[MATERIALS PROVIDED — start]

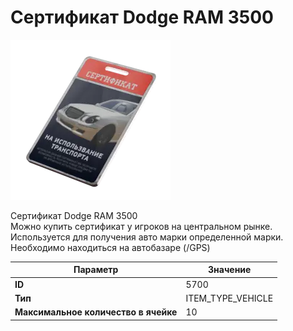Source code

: # Сертификат Dodge RAM 3500

![Item Image](../img/5700.webp?raw=true)

Сертификат Dodge RAM 3500<br>Можно купить сертификат у игроков на центральном рынке.<br>Используется для получения авто марки определенной марки.<br>Необходимо находиться на автобазаре (/GPS)


| Параметр | Значение |
|----------|----------|
| **ID** | 5700 |
| **Тип** | ITEM_TYPE_VEHICLE |
| **Максимальное количество в ячейке** | 10 |


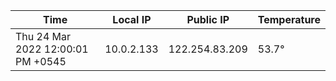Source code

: | Time     | Local IP | Public IP | Temperature |
| ----------- | ----------- | ----------- | ----------- |
| Thu 24 Mar 2022 12:00:01 PM +0545      | 10.0.2.133     | 122.254.83.209  | 53.7° |
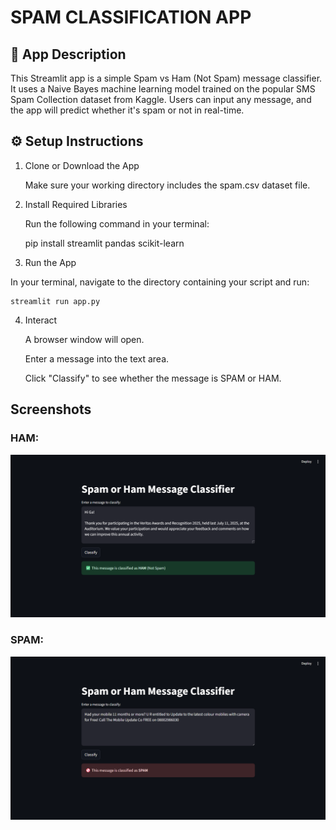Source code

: # SPAM CLASSIFICATION APP


## 📄 App Description

This Streamlit app is a simple Spam vs Ham (Not Spam) message classifier. It uses a Naive Bayes machine learning model trained on the popular SMS Spam Collection dataset from Kaggle. Users can input any message, and the app will predict whether it's spam or not in real-time.


## ⚙️ Setup Instructions

1. Clone or Download the App

    Make sure your working directory includes the spam.csv dataset file.

2. Install Required Libraries

    Run the following command in your terminal:

    pip install streamlit pandas scikit-learn

3. Run the App

In your terminal, navigate to the directory containing your script and run:

    streamlit run app.py

4. Interact

    A browser window will open.

    Enter a message into the text area.

    Click "Classify" to see whether the message is SPAM or HAM.


## Screenshots


### HAM: 

![alt text](images/ham-ss.png "HAM")

### SPAM:

![alt text](images/spam-ss.png "SPAM")
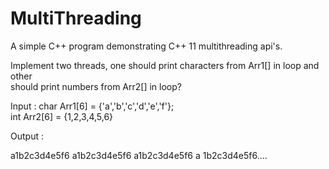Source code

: # MultiThreading

A simple C++ program demonstrating C++ 11 multithreading api's.

 Implement two threads, one should print characters from Arr1[] in loop and other  
 should print numbers from Arr2[] in loop? 

Input :        char Arr1[6] = {'a','b','c','d','e','f'};       
int  Arr2[6] = {1,2,3,4,5,6} 

Output :

a1b2c3d4e5f6 
a1b2c3d4e5f6
a1b2c3d4e5f6 a
1b2c3d4e5f6....
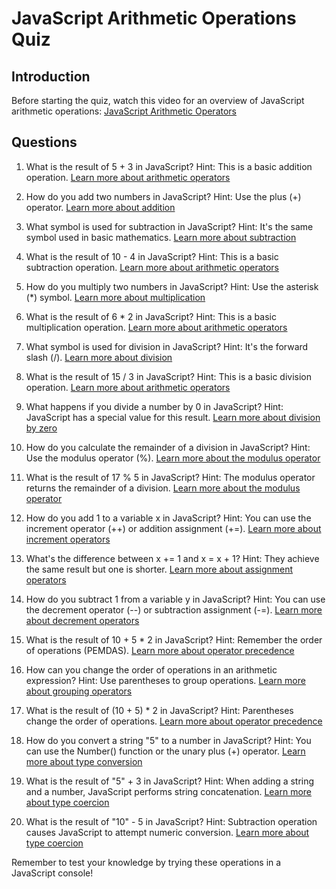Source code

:  # JavaScript Arithmetic Operations Quiz

## Introduction
Before starting the quiz, watch this video for an overview of JavaScript arithmetic operations:
[JavaScript Arithmetic Operators](https://www.youtube.com/watch?v=FyGIKD2fxIo)

## Questions

1. What is the result of 5 + 3 in JavaScript?
   Hint: This is a basic addition operation.
   [Learn more about arithmetic operators](https://www.w3schools.com/js/js_arithmetic.asp)

2. How do you add two numbers in JavaScript?
   Hint: Use the plus (+) operator.
   [Learn more about addition](https://www.w3schools.com/js/js_arithmetic.asp)

3. What symbol is used for subtraction in JavaScript?
   Hint: It's the same symbol used in basic mathematics.
   [Learn more about subtraction](https://www.w3schools.com/js/js_arithmetic.asp)

4. What is the result of 10 - 4 in JavaScript?
   Hint: This is a basic subtraction operation.
   [Learn more about arithmetic operators](https://www.w3schools.com/js/js_arithmetic.asp)

5. How do you multiply two numbers in JavaScript?
   Hint: Use the asterisk (*) symbol.
   [Learn more about multiplication](https://www.w3schools.com/js/js_arithmetic.asp)

6. What is the result of 6 * 2 in JavaScript?
   Hint: This is a basic multiplication operation.
   [Learn more about arithmetic operators](https://www.w3schools.com/js/js_arithmetic.asp)

7. What symbol is used for division in JavaScript?
   Hint: It's the forward slash (/).
   [Learn more about division](https://www.w3schools.com/js/js_arithmetic.asp)

8. What is the result of 15 / 3 in JavaScript?
   Hint: This is a basic division operation.
   [Learn more about arithmetic operators](https://www.w3schools.com/js/js_arithmetic.asp)

9. What happens if you divide a number by 0 in JavaScript?
   Hint: JavaScript has a special value for this result.
   [Learn more about division by zero](https://www.w3schools.com/js/js_arithmetic.asp)

10. How do you calculate the remainder of a division in JavaScript?
    Hint: Use the modulus operator (%).
    [Learn more about the modulus operator](https://www.w3schools.com/js/js_arithmetic.asp)

11. What is the result of 17 % 5 in JavaScript?
    Hint: The modulus operator returns the remainder of a division.
    [Learn more about the modulus operator](https://www.w3schools.com/js/js_arithmetic.asp)

12. How do you add 1 to a variable x in JavaScript?
    Hint: You can use the increment operator (++) or addition assignment (+=).
    [Learn more about increment operators](https://www.w3schools.com/js/js_arithmetic.asp)

13. What's the difference between x += 1 and x = x + 1?
    Hint: They achieve the same result but one is shorter.
    [Learn more about assignment operators](https://www.w3schools.com/js/js_assignment.asp)

14. How do you subtract 1 from a variable y in JavaScript?
    Hint: You can use the decrement operator (--) or subtraction assignment (-=).
    [Learn more about decrement operators](https://www.w3schools.com/js/js_arithmetic.asp)

15. What is the result of 10 + 5 * 2 in JavaScript?
    Hint: Remember the order of operations (PEMDAS).
    [Learn more about operator precedence](https://www.w3schools.com/js/js_arithmetic.asp)

16. How can you change the order of operations in an arithmetic expression?
    Hint: Use parentheses to group operations.
    [Learn more about grouping operators](https://www.w3schools.com/js/js_arithmetic.asp)

17. What is the result of (10 + 5) * 2 in JavaScript?
    Hint: Parentheses change the order of operations.
    [Learn more about operator precedence](https://www.w3schools.com/js/js_arithmetic.asp)

18. How do you convert a string "5" to a number in JavaScript?
    Hint: You can use the Number() function or the unary plus (+) operator.
    [Learn more about type conversion](https://www.w3schools.com/js/js_type_conversion.asp)

19. What is the result of "5" + 3 in JavaScript?
    Hint: When adding a string and a number, JavaScript performs string concatenation.
    [Learn more about type coercion](https://www.w3schools.com/js/js_type_conversion.asp)

20. What is the result of "10" - 5 in JavaScript?
    Hint: Subtraction operation causes JavaScript to attempt numeric conversion.
    [Learn more about type coercion](https://www.w3schools.com/js/js_type_conversion.asp)

Remember to test your knowledge by trying these operations in a JavaScript console!
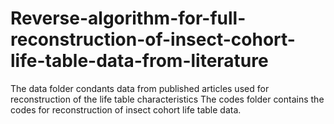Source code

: # Reverse-algorithm-for-full-reconstruction-of-insect-cohort-life-table-data-from-literature
The data folder condants data from published articles used for reconstruction of the life table characteristics
The codes folder contains the codes for reconstruction of insect cohort life table data.
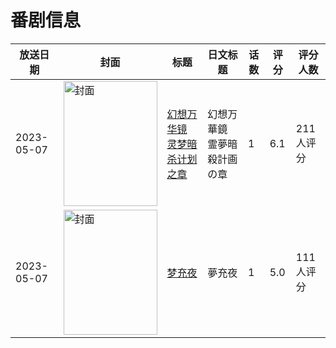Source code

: # 番剧信息

|放送日期|封面|标题|日文标题|话数|评分|评分人数|
|---|---|---|---|---|---|---|
|2023-05-07|<img src="//lain.bgm.tv/pic/cover/c/ac/52/429899_3453I.jpg" alt="封面" style="width:150px;height:200px;object-fit:cover;">|[幻想万华镜 灵梦暗杀计划之章](https://bangumi.tv/subject/429899)|幻想万華鏡 霊夢暗殺計画の章|1|6.1|211人评分|
|2023-05-07|<img src="//lain.bgm.tv/pic/cover/c/c7/28/434404_RBYJx.jpg" alt="封面" style="width:150px;height:200px;object-fit:cover;">|[梦充夜](https://bangumi.tv/subject/434404)|夢充夜|1|5.0|111人评分|
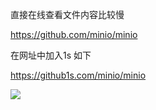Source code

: 直接在线查看文件内容比较慢

https://github.com/minio/minio



在网址中加入1s 如下

https://github1s.com/minio/minio



![](https://gitee.com/hxc8/images5/raw/master/img/202407180000922.jpg)



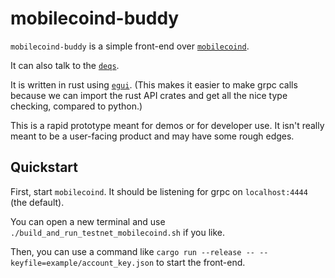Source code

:# mobilecoind-buddy

`mobilecoind-buddy` is a simple front-end over [`mobilecoind`](https://github.com/mobilecoinfoundation/mobilecoin).

It can also talk to the [`deqs`](https://github.com/mobilecoinofficial/deqs).

It is written in rust using [`egui`](https://github.com/emilk/egui). (This makes it easier to make grpc calls because
we can import the rust API crates and get all the nice type checking, compared to python.)

This is a rapid prototype meant for demos or for developer use. It isn't really meant to be a user-facing product
and may have some rough edges.

## Quickstart

First, start `mobilecoind`. It should be listening for grpc on `localhost:4444` (the default).

You can open a new terminal and use `./build_and_run_testnet_mobilecoind.sh` if you like.

Then, you can use a command like `cargo run --release -- --keyfile=example/account_key.json` to start the front-end.
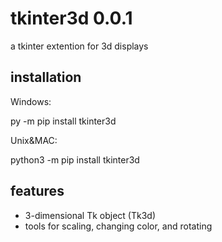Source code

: # tkinter3d 0.0.1
a tkinter extention for 3d displays

## installation
Windows:

py -m pip install tkinter3d

Unix&MAC:

python3 -m pip install tkinter3d

## features
- 3-dimensional Tk object (Tk3d)
- tools for scaling, changing color, and rotating
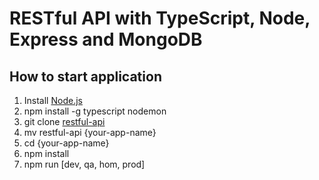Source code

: # RESTful API with TypeScript, Node, Express and MongoDB


## How to start application
1. Install [Node.js](http://nodejs.org/)
2. npm install -g typescript nodemon 
3. git clone [restful-api](https://github.com/diegomors/restful-api.git)
4. mv restful-api {your-app-name}
5. cd {your-app-name} 
6. npm install
7. npm run [dev, qa, hom, prod]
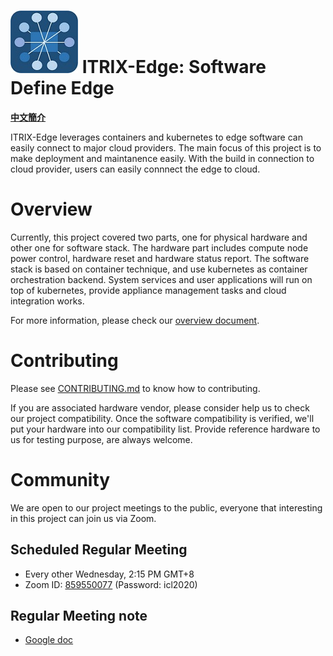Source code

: ![img](docs/images/ITRIX-Edge-logo-small2.JPG) 
ITRIX-Edge: Software Define Edge
================================

**[中文簡介](README_TW.md)**

ITRIX-Edge leverages containers and kubernetes to edge software can easily connect to major cloud providers.
The main focus of this project is to make deployment and maintanence easily.
With the build in connection to cloud provider, users can easily connnect the edge to cloud.


# Overview

Currently, this project covered two parts, one for physical hardware and other one for software stack. The hardware part includes compute node power control, hardware reset and hardware status report. The software stack is based on container technique, and use kubernetes as container orchestration backend. System services and user applications will run on top of kubernetes, provide appliance management tasks and cloud integration works.

For more information, please check our [overview document](docs/overview.md).

# Contributing

Please see [CONTRIBUTING.md](CONTRIBUTING.md) to know how to contributing.

If you are associated hardware vendor, please consider help us to check our project compatibility. Once the software compatibility is verified, we'll put your hardware into our compatibility list.
Provide reference hardware to us for testing purpose, are always welcome.

# Community

We are open to our project meetings to the public, everyone that interesting in this project can join us via Zoom.

## Scheduled Regular Meeting
- Every other Wednesday, 2:15 PM GMT+8
- Zoom ID: [859550077](https://zoom.us/j/859550077) (Password: icl2020)

## Regular Meeting note
- [Google doc](https://docs.google.com/document/d/1wQb8q7dXOevTFSIFiWSf9xacT_8qqiqOgxSLDL-Gn3E)
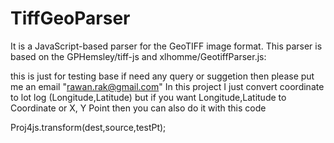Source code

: # TiffGeoParser

It is a JavaScript-based parser for the GeoTIFF image format. This parser is based on the GPHemsley/tiff-js and xlhomme/GeotiffParser.js:

this is just for testing base if need any query or suggetion then please put me an email "rawan.rak@gmail.com"
In this project I just convert coordinate to lot log (Longitude,Latitude) but if you want  Longitude,Latitude  to Coordinate or X, Y Point then you can also do it with this code

Proj4js.transform(dest,source,testPt);

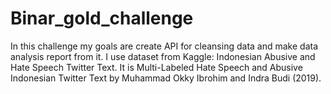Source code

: # Binar_gold_challenge
In this challenge my goals are create API for cleansing data and make data analysis report from it. 
I use dataset from Kaggle: Indonesian Abusive and Hate Speech Twitter Text. It is Multi-Labeled Hate Speech and Abusive Indonesian Twitter Text by Muhammad Okky Ibrohim and Indra Budi (2019).
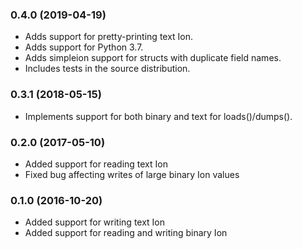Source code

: ### 0.4.0 (2019-04-19)
* Adds support for pretty-printing text Ion.
* Adds support for Python 3.7.
* Adds simpleion support for structs with duplicate field names.
* Includes tests in the source distribution.

### 0.3.1 (2018-05-15)
* Implements support for both binary and text for loads()/dumps().

### 0.2.0 (2017-05-10)
* Added support for reading text Ion
* Fixed bug affecting writes of large binary Ion values

### 0.1.0 (2016-10-20)
* Added support for writing text Ion
* Added support for reading and writing binary Ion
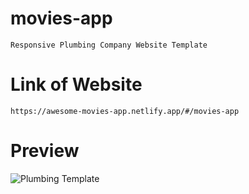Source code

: # movies-app

    Responsive Plumbing Company Website Template

# Link of Website

    https://awesome-movies-app.netlify.app/#/movies-app

# Preview

![Plumbing Template](https://user-images.githubusercontent.com/76922296/156870941-95775569-4d1d-40a1-80b5-d44cad37de81.png)

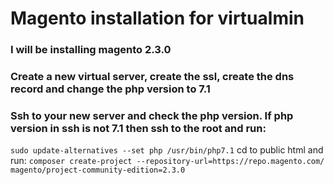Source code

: # Magento installation for virtualmin
### I will be installing magento 2.3.0
### Create a new virtual server, create the ssl, create the dns record and change the php version to 7.1
### Ssh to your new server and check the php version. If php version in ssh is not 7.1 then ssh to the root and run:
`sudo update-alternatives --set php /usr/bin/php7.1`
cd to public html and run:
`composer create-project --repository-url=https://repo.magento.com/ magento/project-community-edition=2.3.0`
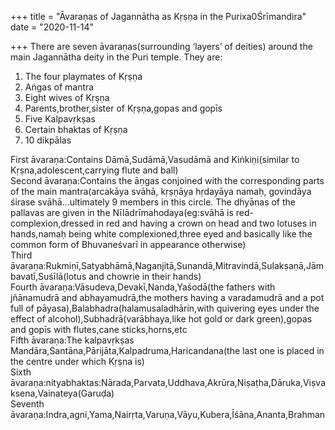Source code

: +++
title = "Āvaraṇas of Jagannātha as Kṛṣṇa in the Purixa0Śrīmandira"
date = "2020-11-14"

+++
There are seven āvaraṇas(surrounding ‘layers’ of deities) around the
main Jagannātha deity in the Puri temple. They are:

1.  The four playmates of Kṛṣṇa
2.  Aṅgas of mantra
3.  Eight wives of Kṛṣṇa
4.  Parents,brother,sister of Kṛṣṇa,gopas and gopīs
5.  Five Kalpavṛkṣas
6.  Certain bhaktas of Kṛṣṇa
7.  10 dikpālas  

First āvaraṇa:Contains Dāmā,Sudāmā,Vasudāmā and Kiṅkiṇi(similar to
Kṛṣna,adolescent,carrying flute and ball)  
Second āvaraṇa:Contains the āṇgas conjoined with the corresponding parts
of the main mantra(arcakāya svāhā, kṛṣṇāya hṛdayāya namaḥ, govindāya
śirase svāhā…ultimately 9 members in this circle. The dhyānas of the
pallavas are given in the Nīlādrīmahodaya(eg:svāhā is
red-complexion,dressed in red and having a crown on head and two lotuses
in hands,namaḥ being white complexioned,three eyed and basically like
the common form of Bhuvaneśvarī in appearance otherwise)  
Third
āvaraṇa:Rukmiṇī,Satyabhāmā,Naganjitā,Sunandā,Mitravindā,Sulakṣaṇā,Jāmbavatī,Suśīlā(lotus
and chowrie in their hands)  
Fourth āvaraṇa:Vāsudeva,Devakī,Nanda,Yaśodā(the fathers with jñānamudrā
and abhayamudrā,the mothers having a varadamudrā and a pot full of
pāyasa),Balabhadra(halamusaladhārin,with quivering eyes under the effect
of alcohol),Subhadrā(varābhaya,like hot gold or dark green),gopas and
gopīs with flutes,cane sticks,horns,etc  
Fifth āvaraṇa:The kalpavṛkṣas
Mandāra,Santāna,Pārijāta,Kalpadruma,Haricandana(the last one is placed
in the centre under which Kṛṣna is)  
Sixth
āvaraṇa:nityabhaktas:Nārada,Parvata,Uddhava,Akrūra,Niṣaṭha,Dāruka,Viṣvaksena,Vainateya(Garuḍa)  
Seventh
āvaraṇa:Indra,agni,Yama,Nairṛta,Varuṇa,Vāyu,Kubera,Īśāna,Ananta,Brahman
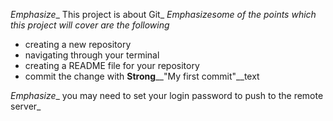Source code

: *Emphasize*_ This project is about Git_
*Emphasize*_some of the points which this project will cover are the following_
* creating a new repository
* navigating through your terminal
* creating a README file for your repository
* commit the change with **Strong**__"My first commit"__text



*Emphasize*_ you may need to set your login password to push to the remote server_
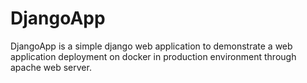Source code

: # DjangoApp
DjangoApp is a simple django web application to demonstrate a web application deployment on docker in production environment through apache web server.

[MATERIALS PROVIDED — finish]

**EXERCISE INSTRUCTIONS:** Nothing but a number should be given: the count of lines above that include the string "which".

**ANSWER TO THIS TASK:** 2